Mason is a member of the Wharfedale Harriers, the British Open Fell Runners Association (BOFRA) and the Fell Runners Association (FRA).

His fell running career began when he was ten years old, finishing last in a local race, and his first race win was at the age of nineteen at Beamsley Beacon. Mason's first championship race win was in 1999 at the BOFRA Hawkswick Dash. Turning at the summit, he was lying in fifth, but he quickly gained places on the descent going on to win in 11 minutes 38 seconds, 31 seconds ahead of second place.

Mason is most noted for his speed in descending, being cited by Alistair Dunn (BOFRA Champion 2006–11) as "an inspiration from the start of my fell running career.
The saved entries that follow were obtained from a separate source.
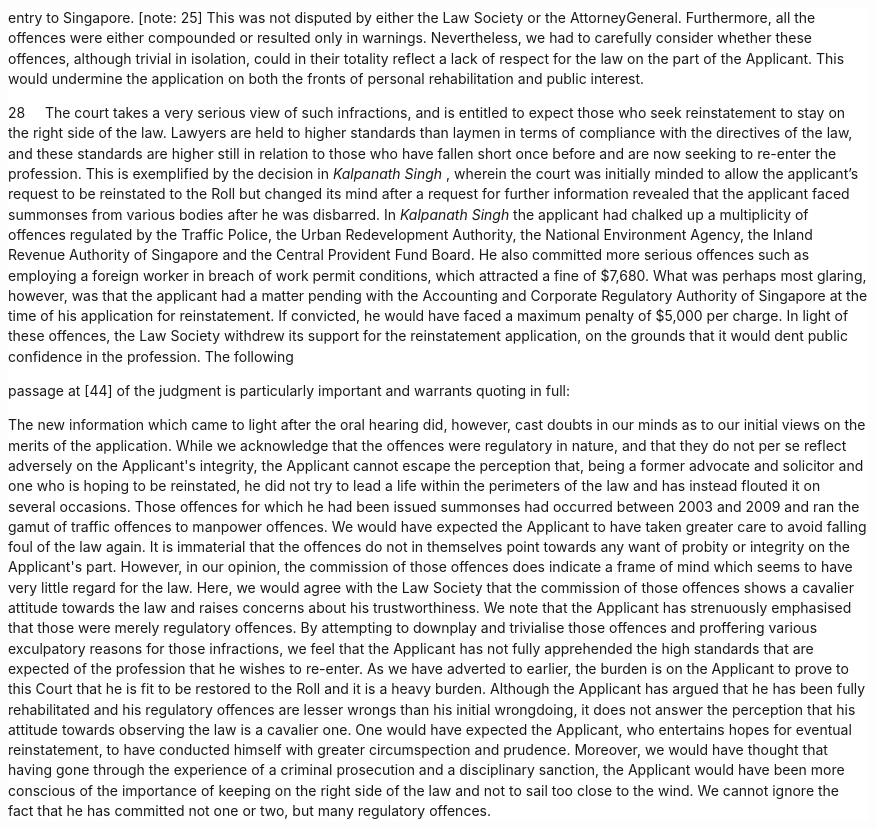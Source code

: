 entry to Singapore. [note: 25] This was not disputed by either the Law Society or the AttorneyGeneral. Furthermore, all the offences were either compounded or resulted only in warnings. Nevertheless, we had to carefully consider whether these offences, although trivial in isolation, could in their totality reflect a lack of respect for the law on the part of the Applicant. This would undermine the application on both the fronts of personal rehabilitation and public interest. 

28     The court takes a very serious view of such infractions, and is entitled to expect those who seek reinstatement to stay on the right side of the law. Lawyers are held to higher standards than laymen in terms of compliance with the directives of the law, and these standards are higher still in relation to those who have fallen short once before and are now seeking to re-enter the profession. This is exemplified by the decision in _Kalpanath Singh_ , wherein the court was initially minded to allow the applicant’s request to be reinstated to the Roll but changed its mind after a request for further information revealed that the applicant faced summonses from various bodies after he was disbarred. In _Kalpanath Singh_ the applicant had chalked up a multiplicity of offences regulated by the Traffic Police, the Urban Redevelopment Authority, the National Environment Agency, the Inland Revenue Authority of Singapore and the Central Provident Fund Board. He also committed more serious offences such as employing a foreign worker in breach of work permit conditions, which attracted a fine of $7,680. What was perhaps most glaring, however, was that the applicant had a matter pending with the Accounting and Corporate Regulatory Authority of Singapore at the time of his application for reinstatement. If convicted, he would have faced a maximum penalty of $5,000 per charge. In light of these offences, the Law Society withdrew its support for the reinstatement application, on the grounds that it would dent public confidence in the profession. The following 


passage at [44] of the judgment is particularly important and warrants quoting in full: 

 The new information which came to light after the oral hearing did, however, cast doubts in our minds as to our initial views on the merits of the application. While we acknowledge that the offences were regulatory in nature, and that they do not per se reflect adversely on the Applicant's integrity, the Applicant cannot escape the perception that, being a former advocate and solicitor and one who is hoping to be reinstated, he did not try to lead a life within the perimeters of the law and has instead flouted it on several occasions. Those offences for which he had been issued summonses had occurred between 2003 and 2009 and ran the gamut of traffic offences to manpower offences. We would have expected the Applicant to have taken greater care to avoid falling foul of the law again. It is immaterial that the offences do not in themselves point towards any want of probity or integrity on the Applicant's part. However, in our opinion, the commission of those offences does indicate a frame of mind which seems to have very little regard for the law. Here, we would agree with the Law Society that the commission of those offences shows a cavalier attitude towards the law and raises concerns about his trustworthiness. We note that the Applicant has strenuously emphasised that those were merely regulatory offences. By attempting to downplay and trivialise those offences and proffering various exculpatory reasons for those infractions, we feel that the Applicant has not fully apprehended the high standards that are expected of the profession that he wishes to re-enter. As we have adverted to earlier, the burden is on the Applicant to prove to this Court that he is fit to be restored to the Roll and it is a heavy burden. Although the Applicant has argued that he has been fully rehabilitated and his regulatory offences are lesser wrongs than his initial wrongdoing, it does not answer the perception that his attitude towards observing the law is a cavalier one. One would have expected the Applicant, who entertains hopes for eventual reinstatement, to have conducted himself with greater circumspection and prudence. Moreover, we would have thought that having gone through the experience of a criminal prosecution and a disciplinary sanction, the Applicant would have been more conscious of the importance of keeping on the right side of the law and not to sail too close to the wind. We cannot ignore the fact that he has committed not one or two, but many regulatory offences. 
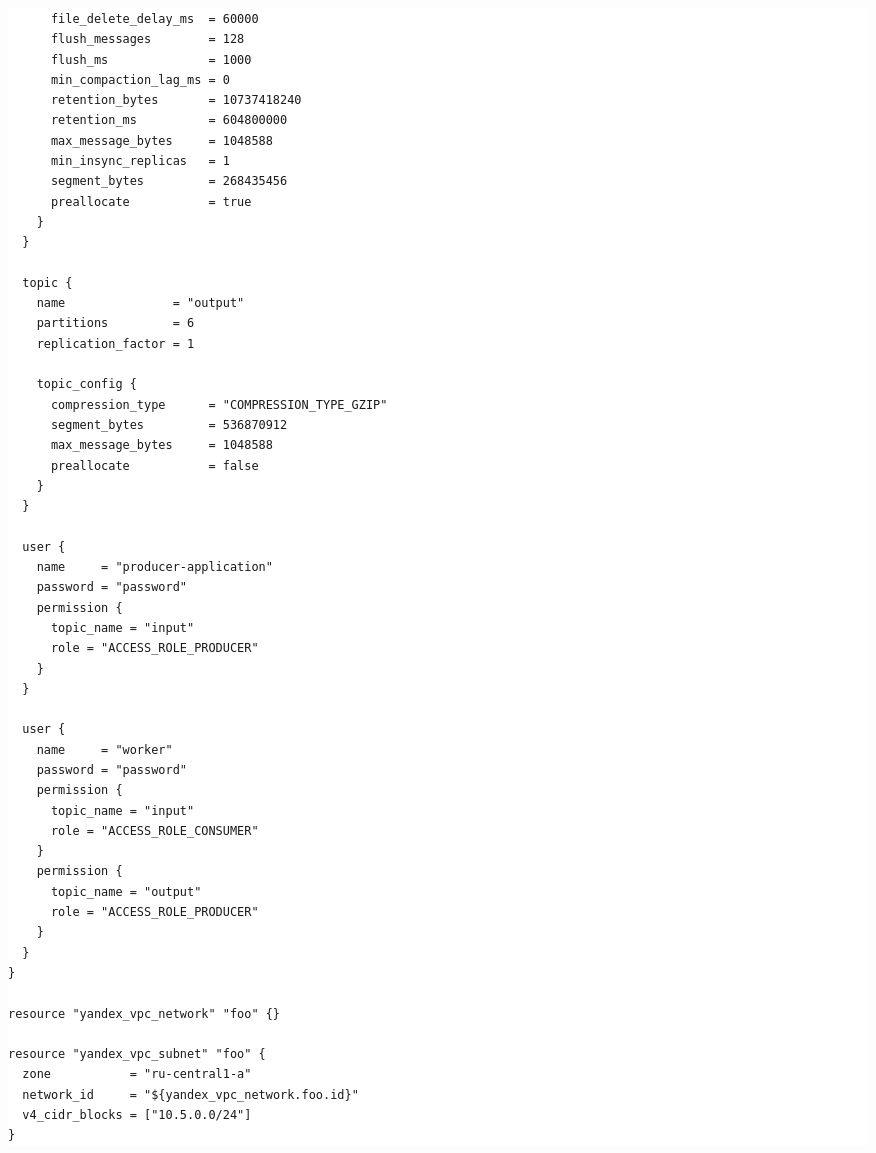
 ```hcl
      file_delete_delay_ms  = 60000
      flush_messages        = 128
      flush_ms              = 1000
      min_compaction_lag_ms = 0
      retention_bytes       = 10737418240
      retention_ms          = 604800000
      max_message_bytes     = 1048588
      min_insync_replicas   = 1
      segment_bytes         = 268435456
      preallocate           = true
    }
  }

  topic {
    name               = "output"
    partitions         = 6
    replication_factor = 1

    topic_config {
      compression_type      = "COMPRESSION_TYPE_GZIP"
      segment_bytes         = 536870912
      max_message_bytes     = 1048588
      preallocate           = false
    }
  }

  user {
    name     = "producer-application"
    password = "password"
    permission {
      topic_name = "input"
      role = "ACCESS_ROLE_PRODUCER"
    }
  }

  user {
    name     = "worker"
    password = "password"
    permission {
      topic_name = "input"
      role = "ACCESS_ROLE_CONSUMER"
    }
    permission {
      topic_name = "output"
      role = "ACCESS_ROLE_PRODUCER"
    }
  }
}

resource "yandex_vpc_network" "foo" {}

resource "yandex_vpc_subnet" "foo" {
  zone           = "ru-central1-a"
  network_id     = "${yandex_vpc_network.foo.id}"
  v4_cidr_blocks = ["10.5.0.0/24"]
}
```
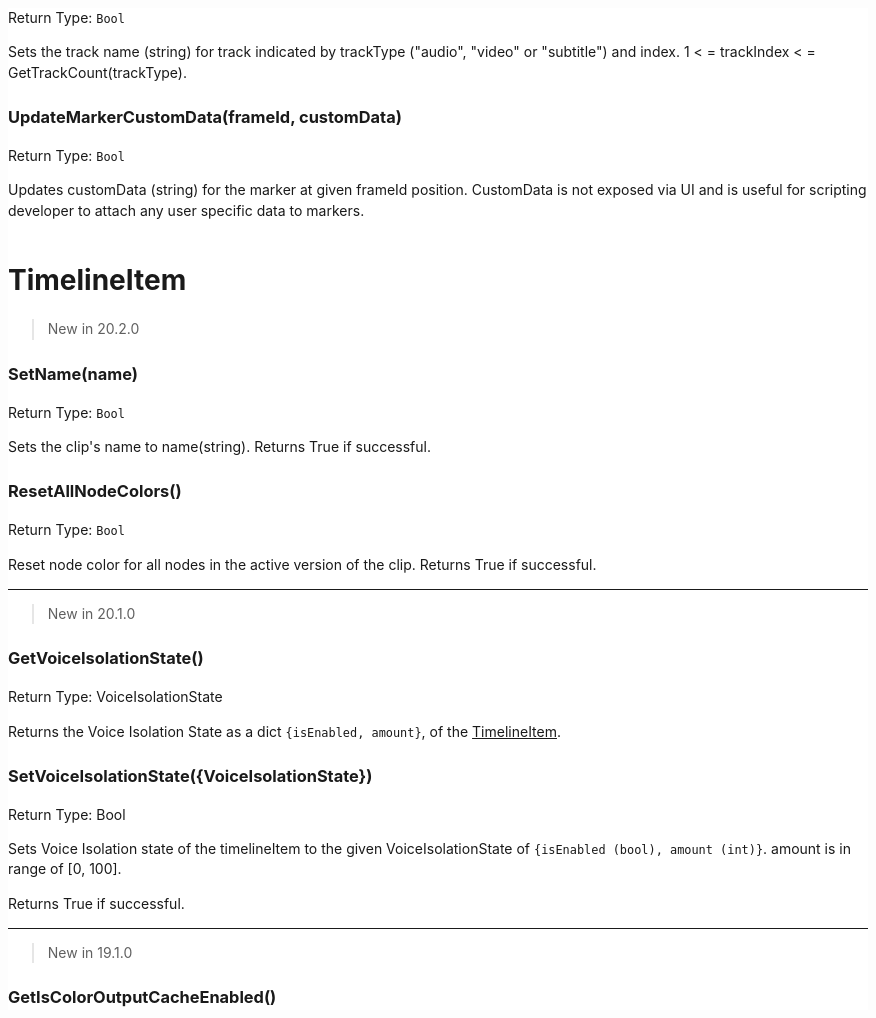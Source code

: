 Return Type: `Bool`

Sets the track name (string) for track indicated by trackType ("audio", "video" or "subtitle") and index.
1 < = trackIndex < = GetTrackCount(trackType).

### UpdateMarkerCustomData(frameId, customData)

Return Type: `Bool`

Updates customData (string) for the marker at given frameId position.
CustomData is not exposed via UI and is useful for scripting developer to attach any user specific data to markers.



# TimelineItem


> New in 20.2.0

### SetName(name)

Return Type: `Bool`

Sets the clip's name to name(string). Returns True if successful.

### ResetAllNodeColors()

Return Type: `Bool`

Reset node color for all nodes in the active version of the clip. Returns True if successful.

---

> New in 20.1.0
### GetVoiceIsolationState()

Return Type: VoiceIsolationState

Returns the Voice Isolation State as a dict `{isEnabled, amount}`, of the [TimelineItem](./TimelineItem.md).


### SetVoiceIsolationState(\{VoiceIsolationState\})   

Return Type: Bool               

Sets Voice Isolation state of the timelineItem to the given VoiceIsolationState of `{isEnabled (bool), amount (int)}`. amount is in range of [0, 100]. 

Returns True if successful.

---
> New in 19.1.0

### GetIsColorOutputCacheEnabled()
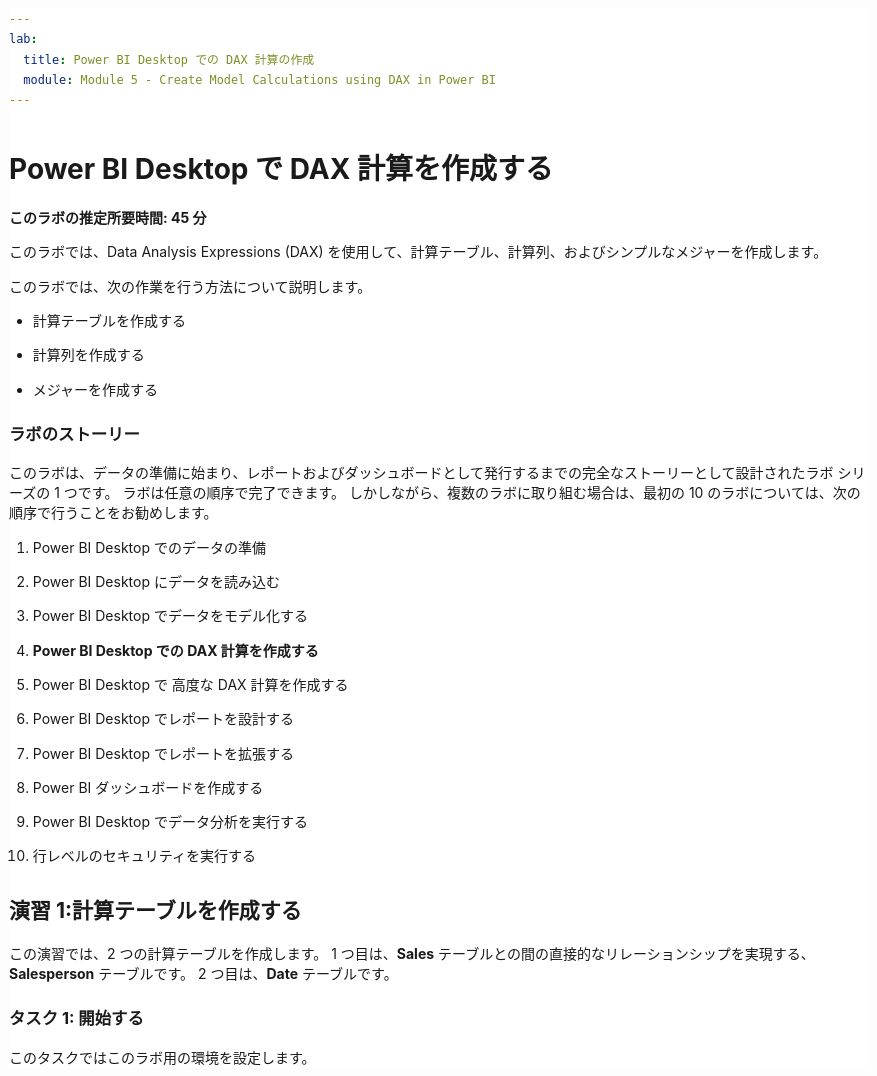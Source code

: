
 ```yaml
---
lab:
  title: Power BI Desktop での DAX 計算の作成
  module: Module 5 - Create Model Calculations using DAX in Power BI
---
```


# <a name="create-dax-calculations-in-power-bi-desktop-part-1"></a>**Power BI Desktop で DAX 計算を作成する**

**このラボの推定所要時間: 45 分**

このラボでは、Data Analysis Expressions (DAX) を使用して、計算テーブル、計算列、およびシンプルなメジャーを作成します。

このラボでは、次の作業を行う方法について説明します。

- 計算テーブルを作成する

- 計算列を作成する

- メジャーを作成する

### <a name="lab-story"></a>**ラボのストーリー**

このラボは、データの準備に始まり、レポートおよびダッシュボードとして発行するまでの完全なストーリーとして設計されたラボ シリーズの 1 つです。 ラボは任意の順序で完了できます。 しかしながら、複数のラボに取り組む場合は、最初の 10 のラボについては、次の順序で行うことをお勧めします。

1. Power BI Desktop でのデータの準備

2. Power BI Desktop にデータを読み込む

3. Power BI Desktop でデータをモデル化する

4. **Power BI Desktop での DAX 計算を作成する**

5. Power BI Desktop で 高度な DAX 計算を作成する

6. Power BI Desktop でレポートを設計する

7. Power BI Desktop でレポートを拡張する

8. Power BI ダッシュボードを作成する

9. Power BI Desktop でデータ分析を実行する

10. 行レベルのセキュリティを実行する

## <a name="exercise-1-create-calculated-tables"></a>**演習 1:計算テーブルを作成する**

この演習では、2 つの計算テーブルを作成します。 1 つ目は、**Sales** テーブルとの間の直接的なリレーションシップを実現する、**Salesperson** テーブルです。 2 つ目は、**Date** テーブルです。

### <a name="task-1-get-started"></a>**タスク 1: 開始する**

このタスクではこのラボ用の環境を設定します。
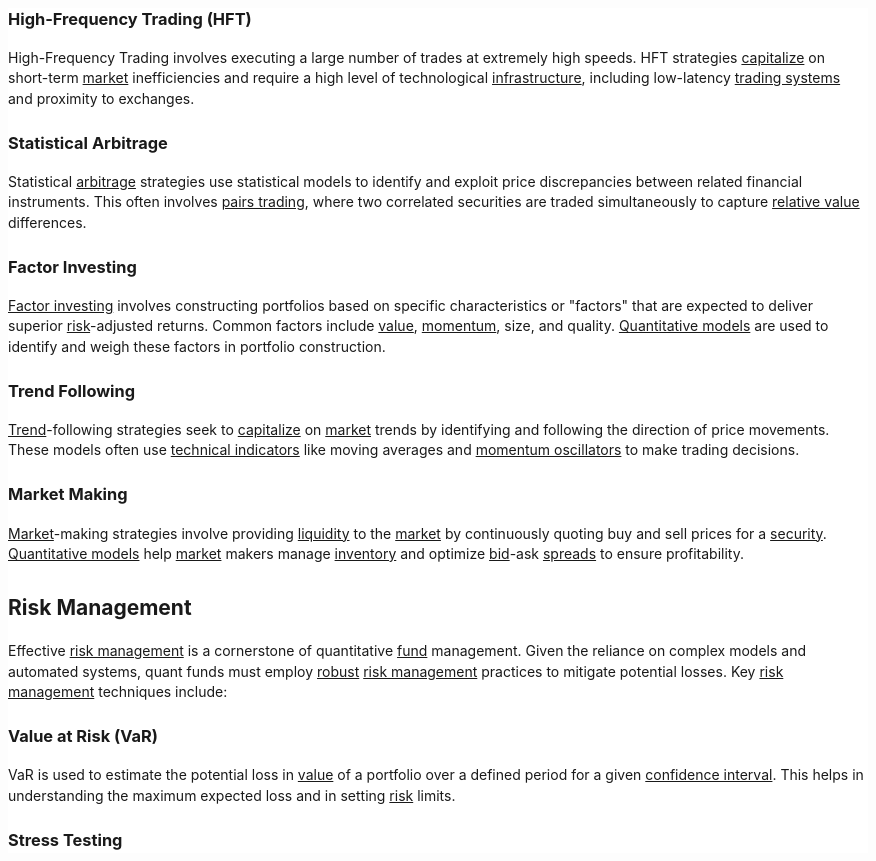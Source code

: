 ### High-Frequency Trading (HFT)

High-Frequency Trading involves executing a large number of trades at extremely high speeds. HFT strategies [capitalize](../c/capitalize.md) on short-term [market](../m/market.md) inefficiencies and require a high level of technological [infrastructure](../i/infrastructure.md), including low-latency [trading systems](../t/trading_systems.md) and proximity to exchanges.

### Statistical Arbitrage

Statistical [arbitrage](../a/arbitrage.md) strategies use statistical models to identify and exploit price discrepancies between related financial instruments. This often involves [pairs trading](../p/pairs_trading.md), where two correlated securities are traded simultaneously to capture [relative value](../r/relative_value.md) differences.

### Factor Investing

[Factor investing](../f/factor_investing.md) involves constructing portfolios based on specific characteristics or "factors" that are expected to deliver superior [risk](../r/risk.md)-adjusted returns. Common factors include [value](../v/value.md), [momentum](../m/momentum.md), size, and quality. [Quantitative models](../q/quantitative_models.md) are used to identify and weigh these factors in portfolio construction.

### Trend Following

[Trend](../t/trend.md)-following strategies seek to [capitalize](../c/capitalize.md) on [market](../m/market.md) trends by identifying and following the direction of price movements. These models often use [technical indicators](../t/technical_indicators.md) like moving averages and [momentum oscillators](../m/momentum_oscillators.md) to make trading decisions.

### Market Making

[Market](../m/market.md)-making strategies involve providing [liquidity](../l/liquidity.md) to the [market](../m/market.md) by continuously quoting buy and sell prices for a [security](../s/security.md). [Quantitative models](../q/quantitative_models.md) help [market](../m/market.md) makers manage [inventory](../i/inventory.md) and optimize [bid](../b/bid.md)-ask [spreads](../s/spreads.md) to ensure profitability.

## Risk Management

Effective [risk management](../r/risk_management.md) is a cornerstone of quantitative [fund](../f/fund.md) management. Given the reliance on complex models and automated systems, quant funds must employ [robust](../r/robust.md) [risk management](../r/risk_management.md) practices to mitigate potential losses. Key [risk management](../r/risk_management.md) techniques include:

### Value at Risk (VaR)

VaR is used to estimate the potential loss in [value](../v/value.md) of a portfolio over a defined period for a given [confidence interval](../c/confidence_interval.md). This helps in understanding the maximum expected loss and in setting [risk](../r/risk.md) limits.

### Stress Testing
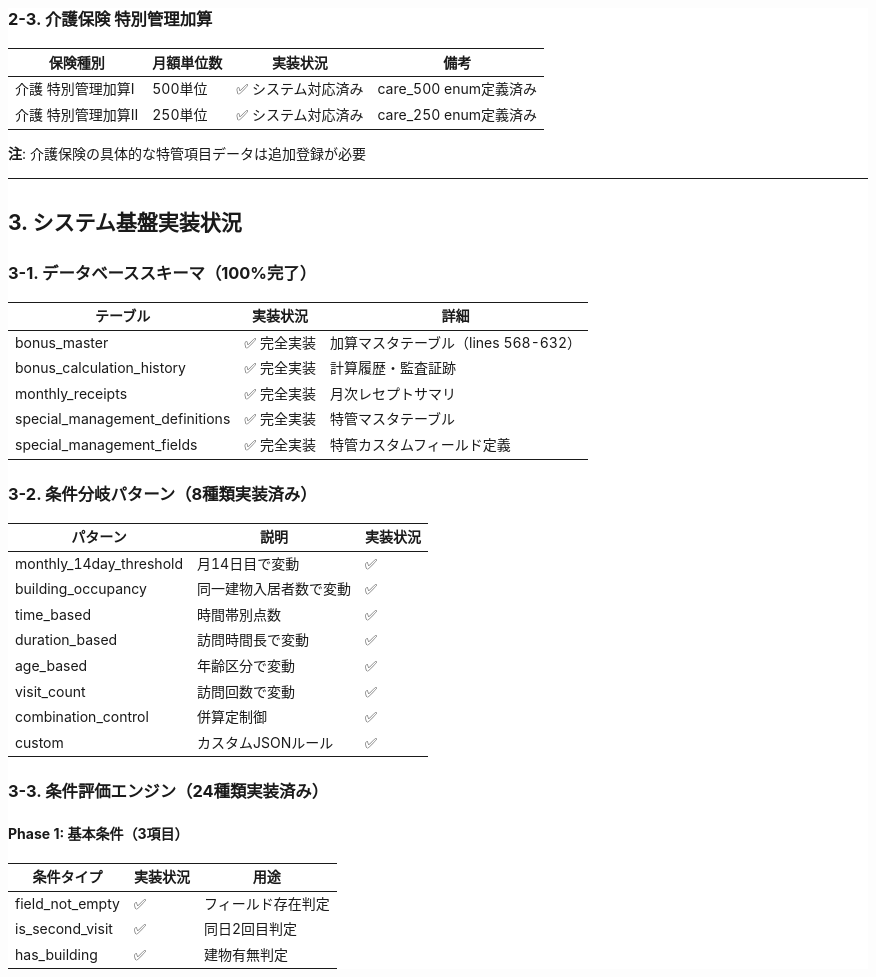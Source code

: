 ### 2-3. 介護保険 特別管理加算

| 保険種別 | 月額単位数 | 実装状況 | 備考 |
|---------|-----------|---------|------|
| 介護 特別管理加算Ⅰ | 500単位 | ✅ システム対応済み | care_500 enum定義済み |
| 介護 特別管理加算Ⅱ | 250単位 | ✅ システム対応済み | care_250 enum定義済み |

**注**: 介護保険の具体的な特管項目データは追加登録が必要

---

## 3. システム基盤実装状況

### 3-1. データベーススキーマ（100%完了）

| テーブル | 実装状況 | 詳細 |
|---------|---------|------|
| bonus_master | ✅ 完全実装 | 加算マスタテーブル（lines 568-632） |
| bonus_calculation_history | ✅ 完全実装 | 計算履歴・監査証跡 |
| monthly_receipts | ✅ 完全実装 | 月次レセプトサマリ |
| special_management_definitions | ✅ 完全実装 | 特管マスタテーブル |
| special_management_fields | ✅ 完全実装 | 特管カスタムフィールド定義 |

### 3-2. 条件分岐パターン（8種類実装済み）

| パターン | 説明 | 実装状況 |
|---------|------|---------|
| monthly_14day_threshold | 月14日目で変動 | ✅ |
| building_occupancy | 同一建物入居者数で変動 | ✅ |
| time_based | 時間帯別点数 | ✅ |
| duration_based | 訪問時間長で変動 | ✅ |
| age_based | 年齢区分で変動 | ✅ |
| visit_count | 訪問回数で変動 | ✅ |
| combination_control | 併算定制御 | ✅ |
| custom | カスタムJSONルール | ✅ |

### 3-3. 条件評価エンジン（24種類実装済み）

#### Phase 1: 基本条件（3項目）

| 条件タイプ | 実装状況 | 用途 |
|-----------|---------|------|
| field_not_empty | ✅ | フィールド存在判定 |
| is_second_visit | ✅ | 同日2回目判定 |
| has_building | ✅ | 建物有無判定 |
I still don't know anyone who can descend faster".

Mason was crowned BOFRA Champion in 2002 and 2003, and came close to regaining the title in 2011. It was taken to the last race at Wasdale Show. Mason was leading the championship going into the race, but a result of fourth meant a finish of second overall in the series. In 2012, he was again victorious in the championship, also winning in 2014 and 2015.

In 2011, Mason achieved a number of ambitions. On 20 August he won the race most local to him, the Burnsall Classic for the first time. This fell race is one of the oldest fell races, dating beyond 1870, with the first report of it appearing in the Craven Herald in 1888. Mason took a different route down the fell, going on to win by a twelve-second margin. Ten days later he would go on to win the crag race at Kilnsey Show also for the first time. It was his fifteenth attempt.

Mason has made a couple of television appearances, appearing on the title screens for Look North News and more recently on The Dales hosted by Ade Edmondson on ITV, where he was documented training for the Burnsall Classic.